** Information provided follows **
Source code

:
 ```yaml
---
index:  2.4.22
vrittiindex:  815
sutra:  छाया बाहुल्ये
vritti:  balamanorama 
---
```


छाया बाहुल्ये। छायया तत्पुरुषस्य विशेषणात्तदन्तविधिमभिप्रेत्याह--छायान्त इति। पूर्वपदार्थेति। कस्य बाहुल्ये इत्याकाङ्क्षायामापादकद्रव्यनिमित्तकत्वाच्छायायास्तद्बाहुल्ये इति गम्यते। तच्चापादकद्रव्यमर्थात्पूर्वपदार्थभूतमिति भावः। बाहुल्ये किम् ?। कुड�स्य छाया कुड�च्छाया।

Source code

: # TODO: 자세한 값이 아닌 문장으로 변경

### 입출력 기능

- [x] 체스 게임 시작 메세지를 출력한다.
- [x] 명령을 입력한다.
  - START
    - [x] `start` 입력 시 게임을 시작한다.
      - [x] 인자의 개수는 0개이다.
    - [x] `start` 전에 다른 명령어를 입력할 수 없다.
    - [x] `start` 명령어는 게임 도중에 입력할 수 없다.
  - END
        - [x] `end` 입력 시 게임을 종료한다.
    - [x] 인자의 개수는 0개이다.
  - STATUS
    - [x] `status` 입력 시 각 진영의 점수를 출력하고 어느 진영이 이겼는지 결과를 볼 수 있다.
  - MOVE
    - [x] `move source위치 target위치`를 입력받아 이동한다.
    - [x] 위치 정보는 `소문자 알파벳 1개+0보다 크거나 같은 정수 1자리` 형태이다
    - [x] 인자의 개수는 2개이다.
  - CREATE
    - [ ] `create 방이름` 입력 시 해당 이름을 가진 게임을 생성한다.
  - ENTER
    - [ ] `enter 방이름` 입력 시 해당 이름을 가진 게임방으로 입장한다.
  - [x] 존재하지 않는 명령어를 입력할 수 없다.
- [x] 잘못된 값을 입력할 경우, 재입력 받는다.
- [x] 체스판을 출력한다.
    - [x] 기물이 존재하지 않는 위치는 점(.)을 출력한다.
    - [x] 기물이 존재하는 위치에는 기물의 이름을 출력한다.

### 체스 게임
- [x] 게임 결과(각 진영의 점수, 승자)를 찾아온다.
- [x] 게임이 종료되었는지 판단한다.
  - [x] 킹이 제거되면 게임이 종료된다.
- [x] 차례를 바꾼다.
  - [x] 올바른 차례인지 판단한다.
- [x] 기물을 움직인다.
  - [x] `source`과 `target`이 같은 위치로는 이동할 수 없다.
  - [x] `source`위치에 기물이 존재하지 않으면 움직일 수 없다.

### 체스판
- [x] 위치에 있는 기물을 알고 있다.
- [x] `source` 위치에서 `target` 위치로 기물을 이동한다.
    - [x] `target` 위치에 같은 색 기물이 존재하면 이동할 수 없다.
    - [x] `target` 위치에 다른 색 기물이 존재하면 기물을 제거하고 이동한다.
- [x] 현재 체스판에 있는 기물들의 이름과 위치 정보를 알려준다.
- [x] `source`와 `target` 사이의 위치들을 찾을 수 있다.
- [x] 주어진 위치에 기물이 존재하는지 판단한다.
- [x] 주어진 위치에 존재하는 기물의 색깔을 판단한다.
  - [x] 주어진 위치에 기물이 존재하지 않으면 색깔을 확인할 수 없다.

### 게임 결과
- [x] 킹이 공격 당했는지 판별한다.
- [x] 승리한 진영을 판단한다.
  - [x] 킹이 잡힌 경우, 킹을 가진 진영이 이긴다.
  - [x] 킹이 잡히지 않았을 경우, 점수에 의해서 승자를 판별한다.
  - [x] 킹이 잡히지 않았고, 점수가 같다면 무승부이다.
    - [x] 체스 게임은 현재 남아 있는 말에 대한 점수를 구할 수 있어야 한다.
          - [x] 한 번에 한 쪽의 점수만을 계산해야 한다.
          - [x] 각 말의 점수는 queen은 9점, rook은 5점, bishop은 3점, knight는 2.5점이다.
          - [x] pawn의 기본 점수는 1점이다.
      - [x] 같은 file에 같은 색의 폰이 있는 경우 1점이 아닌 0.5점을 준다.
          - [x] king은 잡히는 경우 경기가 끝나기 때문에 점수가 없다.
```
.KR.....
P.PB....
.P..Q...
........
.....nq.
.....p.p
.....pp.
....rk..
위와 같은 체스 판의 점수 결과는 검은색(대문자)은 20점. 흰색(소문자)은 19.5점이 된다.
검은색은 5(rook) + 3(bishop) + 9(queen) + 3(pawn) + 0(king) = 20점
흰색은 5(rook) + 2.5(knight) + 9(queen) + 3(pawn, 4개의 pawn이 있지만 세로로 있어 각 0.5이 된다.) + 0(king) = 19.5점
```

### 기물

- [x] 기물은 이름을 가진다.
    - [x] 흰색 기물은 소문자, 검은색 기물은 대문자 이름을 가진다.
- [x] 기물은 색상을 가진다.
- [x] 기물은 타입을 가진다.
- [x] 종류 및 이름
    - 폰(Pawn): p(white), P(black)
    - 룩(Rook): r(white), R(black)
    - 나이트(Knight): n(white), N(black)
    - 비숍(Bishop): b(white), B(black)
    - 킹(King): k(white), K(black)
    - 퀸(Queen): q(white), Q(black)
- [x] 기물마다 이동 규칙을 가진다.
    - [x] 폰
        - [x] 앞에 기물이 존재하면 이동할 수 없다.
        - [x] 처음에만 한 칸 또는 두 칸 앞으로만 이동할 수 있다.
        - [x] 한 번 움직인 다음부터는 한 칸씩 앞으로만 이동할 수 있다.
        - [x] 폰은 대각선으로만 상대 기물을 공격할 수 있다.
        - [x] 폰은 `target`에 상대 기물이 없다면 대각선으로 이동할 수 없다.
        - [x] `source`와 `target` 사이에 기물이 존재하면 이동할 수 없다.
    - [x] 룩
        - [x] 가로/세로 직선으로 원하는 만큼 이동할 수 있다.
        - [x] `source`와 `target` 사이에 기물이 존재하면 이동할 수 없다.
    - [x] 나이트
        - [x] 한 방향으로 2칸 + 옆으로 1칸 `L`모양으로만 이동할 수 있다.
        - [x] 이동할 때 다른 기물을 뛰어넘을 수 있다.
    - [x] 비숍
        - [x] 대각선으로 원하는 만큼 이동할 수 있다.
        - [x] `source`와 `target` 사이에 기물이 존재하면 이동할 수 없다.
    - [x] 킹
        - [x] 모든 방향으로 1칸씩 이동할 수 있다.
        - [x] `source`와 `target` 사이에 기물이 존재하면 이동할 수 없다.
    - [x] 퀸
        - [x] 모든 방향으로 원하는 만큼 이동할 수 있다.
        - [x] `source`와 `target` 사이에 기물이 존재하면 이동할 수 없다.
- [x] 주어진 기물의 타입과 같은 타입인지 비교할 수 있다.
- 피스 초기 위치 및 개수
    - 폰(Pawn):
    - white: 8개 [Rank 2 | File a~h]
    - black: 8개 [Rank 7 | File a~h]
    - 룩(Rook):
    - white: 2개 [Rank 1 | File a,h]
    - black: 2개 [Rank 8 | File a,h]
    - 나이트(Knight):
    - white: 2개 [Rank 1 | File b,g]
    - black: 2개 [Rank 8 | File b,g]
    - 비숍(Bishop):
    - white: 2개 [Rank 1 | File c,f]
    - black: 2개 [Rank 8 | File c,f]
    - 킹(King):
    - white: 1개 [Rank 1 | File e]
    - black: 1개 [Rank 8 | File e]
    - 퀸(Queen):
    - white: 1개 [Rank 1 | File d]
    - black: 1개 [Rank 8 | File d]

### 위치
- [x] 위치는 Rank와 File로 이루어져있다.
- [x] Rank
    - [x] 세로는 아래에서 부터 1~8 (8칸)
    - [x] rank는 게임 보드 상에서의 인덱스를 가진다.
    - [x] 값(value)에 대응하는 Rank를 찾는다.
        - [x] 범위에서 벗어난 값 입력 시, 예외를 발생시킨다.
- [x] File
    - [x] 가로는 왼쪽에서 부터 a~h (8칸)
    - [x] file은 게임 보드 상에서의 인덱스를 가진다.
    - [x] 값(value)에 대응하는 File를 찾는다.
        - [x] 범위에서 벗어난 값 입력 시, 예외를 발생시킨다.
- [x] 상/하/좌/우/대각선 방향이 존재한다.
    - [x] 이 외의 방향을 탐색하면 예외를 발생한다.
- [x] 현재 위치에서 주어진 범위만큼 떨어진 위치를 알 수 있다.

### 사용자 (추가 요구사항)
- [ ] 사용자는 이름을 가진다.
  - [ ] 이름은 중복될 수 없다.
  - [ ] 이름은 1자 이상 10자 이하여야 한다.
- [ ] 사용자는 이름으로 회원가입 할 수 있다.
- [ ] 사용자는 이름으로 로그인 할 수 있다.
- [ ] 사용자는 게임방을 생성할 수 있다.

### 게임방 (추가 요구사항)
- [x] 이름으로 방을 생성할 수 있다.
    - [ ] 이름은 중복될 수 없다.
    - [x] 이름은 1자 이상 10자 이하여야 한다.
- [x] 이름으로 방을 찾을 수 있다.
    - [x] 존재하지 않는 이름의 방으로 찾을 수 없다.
** End of Information provided **
Would you restate word for word every line from the one holding "대각선으로 이동할 수 없다." to the end of the entries, both ends included?

Solution to this task
        - [x] 폰은 `target`에 상대 기물이 없다면 대각선으로 이동할 수 없다.
        - [x] `source`와 `target` 사이에 기물이 존재하면 이동할 수 없다.
    - [x] 룩
        - [x] 가로/세로 직선으로 원하는 만큼 이동할 수 있다.
        - [x] `source`와 `target` 사이에 기물이 존재하면 이동할 수 없다.
    - [x] 나이트
        - [x] 한 방향으로 2칸 + 옆으로 1칸 `L`모양으로만 이동할 수 있다.
        - [x] 이동할 때 다른 기물을 뛰어넘을 수 있다.
    - [x] 비숍
        - [x] 대각선으로 원하는 만큼 이동할 수 있다.
        - [x] `source`와 `target` 사이에 기물이 존재하면 이동할 수 없다.
    - [x] 킹
        - [x] 모든 방향으로 1칸씩 이동할 수 있다.
        - [x] `source`와 `target` 사이에 기물이 존재하면 이동할 수 없다.
    - [x] 퀸
        - [x] 모든 방향으로 원하는 만큼 이동할 수 있다.
        - [x] `source`와 `target` 사이에 기물이 존재하면 이동할 수 없다.
- [x] 주어진 기물의 타입과 같은 타입인지 비교할 수 있다.
- 피스 초기 위치 및 개수
    - 폰(Pawn):
    - white: 8개 [Rank 2 | File a~h]
    - black: 8개 [Rank 7 | File a~h]
    - 룩(Rook):
    - white: 2개 [Rank 1 | File a,h]
    - black: 2개 [Rank 8 | File a,h]
    - 나이트(Knight):
    - white: 2개 [Rank 1 | File b,g]
    - black: 2개 [Rank 8 | File b,g]
    - 비숍(Bishop):
    - white: 2개 [Rank 1 | File c,f]
    - black: 2개 [Rank 8 | File c,f]
    - 킹(King):
    - white: 1개 [Rank 1 | File e]
    - black: 1개 [Rank 8 | File e]
    - 퀸(Queen):
    - white: 1개 [Rank 1 | File d]
    - black: 1개 [Rank 8 | File d]

### 위치
- [x] 위치는 Rank와 File로 이루어져있다.
- [x] Rank
    - [x] 세로는 아래에서 부터 1~8 (8칸)
    - [x] rank는 게임 보드 상에서의 인덱스를 가진다.
    - [x] 값(value)에 대응하는 Rank를 찾는다.
        - [x] 범위에서 벗어난 값 입력 시, 예외를 발생시킨다.
- [x] File
    - [x] 가로는 왼쪽에서 부터 a~h (8칸)
    - [x] file은 게임 보드 상에서의 인덱스를 가진다.
    - [x] 값(value)에 대응하는 File를 찾는다.
        - [x] 범위에서 벗어난 값 입력 시, 예외를 발생시킨다.
- [x] 상/하/좌/우/대각선 방향이 존재한다.
    - [x] 이 외의 방향을 탐색하면 예외를 발생한다.
- [x] 현재 위치에서 주어진 범위만큼 떨어진 위치를 알 수 있다.

### 사용자 (추가 요구사항)
- [ ] 사용자는 이름을 가진다.
  - [ ] 이름은 중복될 수 없다.
  - [ ] 이름은 1자 이상 10자 이하여야 한다.
- [ ] 사용자는 이름으로 회원가입 할 수 있다.
- [ ] 사용자는 이름으로 로그인 할 수 있다.
- [ ] 사용자는 게임방을 생성할 수 있다.

### 게임방 (추가 요구사항)
- [x] 이름으로 방을 생성할 수 있다.
    - [ ] 이름은 중복될 수 없다.
    - [x] 이름은 1자 이상 10자 이하여야 한다.
- [x] 이름으로 방을 찾을 수 있다.
    - [x] 존재하지 않는 이름의 방으로 찾을 수 없다.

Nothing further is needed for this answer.